**Assigned task:** For the string "liées", work out how many lines of the data contain it and give that number with nothing added.

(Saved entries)
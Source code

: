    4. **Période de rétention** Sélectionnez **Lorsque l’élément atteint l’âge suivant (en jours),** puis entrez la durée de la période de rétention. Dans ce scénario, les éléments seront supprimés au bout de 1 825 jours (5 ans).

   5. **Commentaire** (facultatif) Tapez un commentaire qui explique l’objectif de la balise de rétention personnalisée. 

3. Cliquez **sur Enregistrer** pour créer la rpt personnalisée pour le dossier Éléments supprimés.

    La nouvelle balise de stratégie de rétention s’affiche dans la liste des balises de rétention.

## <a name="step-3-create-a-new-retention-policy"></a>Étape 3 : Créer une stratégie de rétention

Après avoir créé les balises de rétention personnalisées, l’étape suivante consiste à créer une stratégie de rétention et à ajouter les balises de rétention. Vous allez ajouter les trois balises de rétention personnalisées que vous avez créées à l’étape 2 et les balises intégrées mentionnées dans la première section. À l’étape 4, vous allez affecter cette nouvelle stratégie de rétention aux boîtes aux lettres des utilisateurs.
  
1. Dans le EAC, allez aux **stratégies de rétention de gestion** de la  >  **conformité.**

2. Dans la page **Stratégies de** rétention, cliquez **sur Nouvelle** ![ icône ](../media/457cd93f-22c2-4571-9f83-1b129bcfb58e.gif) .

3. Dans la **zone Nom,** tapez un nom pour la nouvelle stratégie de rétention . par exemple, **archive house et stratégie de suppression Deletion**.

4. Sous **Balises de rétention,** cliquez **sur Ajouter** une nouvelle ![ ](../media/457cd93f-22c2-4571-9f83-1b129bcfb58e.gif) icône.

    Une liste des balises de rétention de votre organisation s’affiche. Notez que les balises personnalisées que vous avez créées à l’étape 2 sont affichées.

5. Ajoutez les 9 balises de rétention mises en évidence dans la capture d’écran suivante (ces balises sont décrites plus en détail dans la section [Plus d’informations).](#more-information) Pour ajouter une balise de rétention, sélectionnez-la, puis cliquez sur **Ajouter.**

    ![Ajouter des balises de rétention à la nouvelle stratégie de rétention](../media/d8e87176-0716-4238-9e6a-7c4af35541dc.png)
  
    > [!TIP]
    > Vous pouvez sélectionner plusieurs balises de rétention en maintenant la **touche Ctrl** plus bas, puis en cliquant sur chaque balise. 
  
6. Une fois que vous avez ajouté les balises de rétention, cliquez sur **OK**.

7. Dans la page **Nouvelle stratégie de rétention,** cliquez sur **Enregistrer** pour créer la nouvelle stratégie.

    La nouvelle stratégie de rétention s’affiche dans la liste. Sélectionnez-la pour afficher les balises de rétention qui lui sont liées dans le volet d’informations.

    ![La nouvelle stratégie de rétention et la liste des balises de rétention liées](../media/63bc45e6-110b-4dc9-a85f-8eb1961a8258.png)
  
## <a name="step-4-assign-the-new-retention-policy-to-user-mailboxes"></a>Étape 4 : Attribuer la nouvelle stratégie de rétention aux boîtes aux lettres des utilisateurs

**Answer box:** 2